[Start of section]

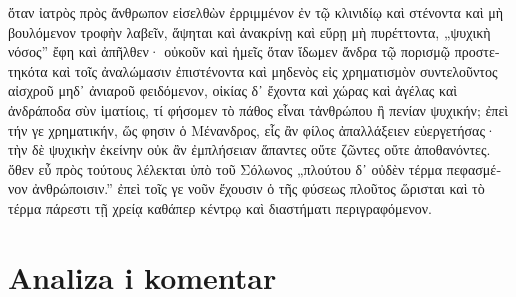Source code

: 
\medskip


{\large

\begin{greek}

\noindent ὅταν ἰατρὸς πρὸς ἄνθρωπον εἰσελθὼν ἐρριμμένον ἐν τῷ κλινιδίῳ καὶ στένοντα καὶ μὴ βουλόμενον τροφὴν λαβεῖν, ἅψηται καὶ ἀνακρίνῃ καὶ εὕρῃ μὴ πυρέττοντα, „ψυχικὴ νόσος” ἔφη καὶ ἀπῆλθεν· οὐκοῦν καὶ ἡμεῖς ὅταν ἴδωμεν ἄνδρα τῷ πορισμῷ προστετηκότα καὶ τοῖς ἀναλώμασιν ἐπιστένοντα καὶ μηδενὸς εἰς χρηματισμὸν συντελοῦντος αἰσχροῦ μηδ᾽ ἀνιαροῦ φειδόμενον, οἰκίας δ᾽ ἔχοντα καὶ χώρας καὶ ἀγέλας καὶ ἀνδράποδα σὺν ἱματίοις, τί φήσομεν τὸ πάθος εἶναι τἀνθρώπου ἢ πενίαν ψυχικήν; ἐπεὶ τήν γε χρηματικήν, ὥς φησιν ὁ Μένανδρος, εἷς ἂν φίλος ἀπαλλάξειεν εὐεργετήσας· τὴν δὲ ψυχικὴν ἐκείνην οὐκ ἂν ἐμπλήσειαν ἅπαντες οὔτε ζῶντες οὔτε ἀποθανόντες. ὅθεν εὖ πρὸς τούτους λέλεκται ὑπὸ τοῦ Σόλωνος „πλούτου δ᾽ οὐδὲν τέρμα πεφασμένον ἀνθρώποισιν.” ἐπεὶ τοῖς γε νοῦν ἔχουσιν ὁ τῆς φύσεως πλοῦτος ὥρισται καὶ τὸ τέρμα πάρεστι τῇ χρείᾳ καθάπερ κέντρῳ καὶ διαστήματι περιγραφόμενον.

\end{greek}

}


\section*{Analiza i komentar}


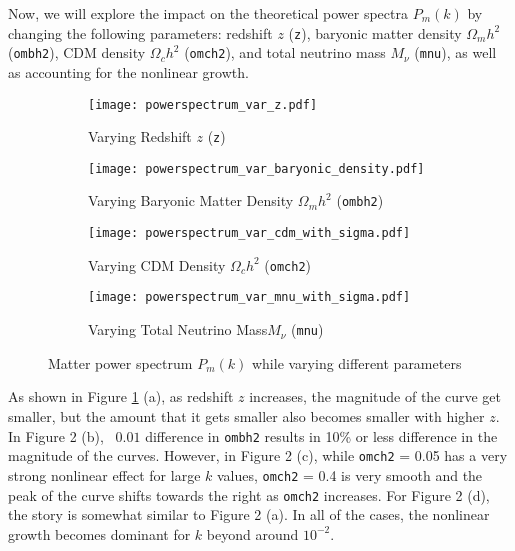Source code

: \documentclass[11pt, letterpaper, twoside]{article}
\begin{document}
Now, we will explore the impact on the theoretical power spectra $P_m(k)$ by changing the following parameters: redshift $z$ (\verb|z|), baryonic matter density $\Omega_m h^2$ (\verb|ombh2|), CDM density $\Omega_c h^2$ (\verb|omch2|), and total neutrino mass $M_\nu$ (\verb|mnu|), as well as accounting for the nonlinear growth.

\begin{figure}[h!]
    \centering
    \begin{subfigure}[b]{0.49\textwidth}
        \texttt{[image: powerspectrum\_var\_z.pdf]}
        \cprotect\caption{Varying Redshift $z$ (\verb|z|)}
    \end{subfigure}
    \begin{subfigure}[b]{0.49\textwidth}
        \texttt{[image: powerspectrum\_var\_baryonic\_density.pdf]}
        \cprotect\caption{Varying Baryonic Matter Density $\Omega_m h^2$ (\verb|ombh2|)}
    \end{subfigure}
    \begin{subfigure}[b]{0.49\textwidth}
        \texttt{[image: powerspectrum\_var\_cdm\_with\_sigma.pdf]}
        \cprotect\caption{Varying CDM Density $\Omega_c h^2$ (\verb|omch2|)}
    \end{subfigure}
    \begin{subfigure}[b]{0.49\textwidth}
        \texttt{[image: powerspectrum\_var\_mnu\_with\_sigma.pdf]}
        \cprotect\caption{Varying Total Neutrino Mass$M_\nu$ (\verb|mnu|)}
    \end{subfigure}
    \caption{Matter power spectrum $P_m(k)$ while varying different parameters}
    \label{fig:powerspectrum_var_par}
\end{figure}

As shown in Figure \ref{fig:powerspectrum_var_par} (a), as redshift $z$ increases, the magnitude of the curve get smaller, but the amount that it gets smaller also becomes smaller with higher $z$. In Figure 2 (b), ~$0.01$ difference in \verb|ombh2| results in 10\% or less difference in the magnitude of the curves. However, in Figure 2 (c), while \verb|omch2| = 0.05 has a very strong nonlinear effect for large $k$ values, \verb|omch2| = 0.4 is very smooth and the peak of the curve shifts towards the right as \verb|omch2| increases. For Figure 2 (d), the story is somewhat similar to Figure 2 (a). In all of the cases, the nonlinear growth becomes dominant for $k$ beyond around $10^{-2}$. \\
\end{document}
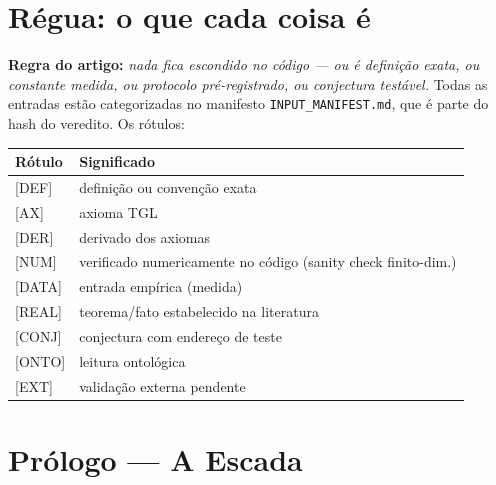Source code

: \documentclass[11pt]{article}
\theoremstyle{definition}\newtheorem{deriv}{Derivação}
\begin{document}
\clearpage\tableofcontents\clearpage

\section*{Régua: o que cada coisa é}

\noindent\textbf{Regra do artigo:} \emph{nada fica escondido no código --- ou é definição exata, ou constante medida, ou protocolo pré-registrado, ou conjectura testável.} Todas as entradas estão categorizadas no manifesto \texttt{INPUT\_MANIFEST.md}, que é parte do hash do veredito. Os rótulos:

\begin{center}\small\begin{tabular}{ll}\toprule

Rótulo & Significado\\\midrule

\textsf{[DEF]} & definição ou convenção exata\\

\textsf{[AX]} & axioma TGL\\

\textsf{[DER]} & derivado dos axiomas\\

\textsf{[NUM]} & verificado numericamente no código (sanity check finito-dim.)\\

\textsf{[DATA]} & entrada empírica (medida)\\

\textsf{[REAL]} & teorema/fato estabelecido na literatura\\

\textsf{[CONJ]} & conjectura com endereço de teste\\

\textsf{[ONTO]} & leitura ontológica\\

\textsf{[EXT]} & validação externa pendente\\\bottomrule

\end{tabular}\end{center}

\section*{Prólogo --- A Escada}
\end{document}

[End of section]
[Start of section]

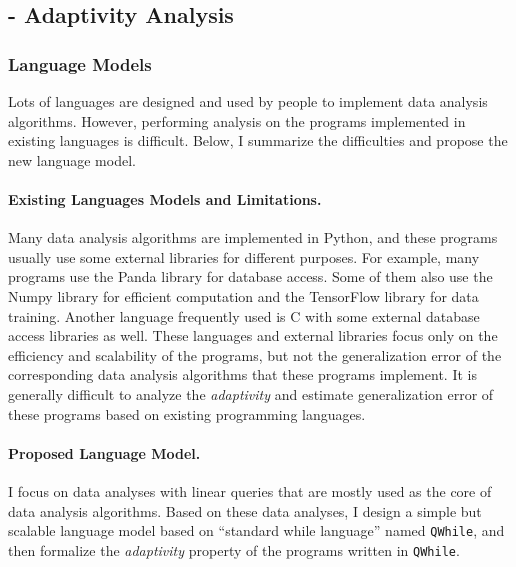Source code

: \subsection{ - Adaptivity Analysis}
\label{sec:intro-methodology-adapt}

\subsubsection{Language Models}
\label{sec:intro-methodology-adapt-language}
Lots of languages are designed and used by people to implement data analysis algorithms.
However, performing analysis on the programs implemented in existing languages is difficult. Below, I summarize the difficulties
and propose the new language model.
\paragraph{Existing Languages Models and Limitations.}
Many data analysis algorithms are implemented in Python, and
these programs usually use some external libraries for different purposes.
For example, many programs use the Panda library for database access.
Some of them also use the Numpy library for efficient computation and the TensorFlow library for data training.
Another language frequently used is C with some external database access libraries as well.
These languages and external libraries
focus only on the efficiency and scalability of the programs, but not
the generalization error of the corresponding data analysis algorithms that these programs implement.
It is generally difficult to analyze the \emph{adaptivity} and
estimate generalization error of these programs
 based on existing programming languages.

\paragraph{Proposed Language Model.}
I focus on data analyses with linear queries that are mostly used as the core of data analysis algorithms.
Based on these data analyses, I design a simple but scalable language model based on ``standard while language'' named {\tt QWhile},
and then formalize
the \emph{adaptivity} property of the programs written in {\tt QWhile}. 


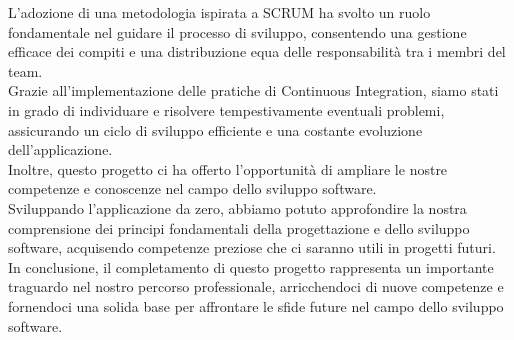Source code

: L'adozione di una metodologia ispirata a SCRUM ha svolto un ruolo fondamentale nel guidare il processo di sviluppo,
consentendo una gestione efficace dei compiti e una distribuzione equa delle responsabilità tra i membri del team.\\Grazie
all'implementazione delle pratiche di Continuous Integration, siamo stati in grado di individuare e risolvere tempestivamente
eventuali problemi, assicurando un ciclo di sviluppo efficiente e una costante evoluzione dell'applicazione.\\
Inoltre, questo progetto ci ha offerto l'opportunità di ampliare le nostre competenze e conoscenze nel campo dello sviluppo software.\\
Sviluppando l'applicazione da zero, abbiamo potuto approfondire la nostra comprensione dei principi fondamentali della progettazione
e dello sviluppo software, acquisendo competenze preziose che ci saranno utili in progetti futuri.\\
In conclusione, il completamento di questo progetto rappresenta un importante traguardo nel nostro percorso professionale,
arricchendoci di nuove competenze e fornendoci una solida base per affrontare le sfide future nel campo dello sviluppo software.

[End of section]

*TASK BRIEF*. Would you please return every line in the listing where "different" shows up?

*SOLUTION FOR THIS PROBLEM*.
    \caption{Matter power spectrum $P_m(k)$ while varying different parameters}
these programs usually use some external libraries for different purposes.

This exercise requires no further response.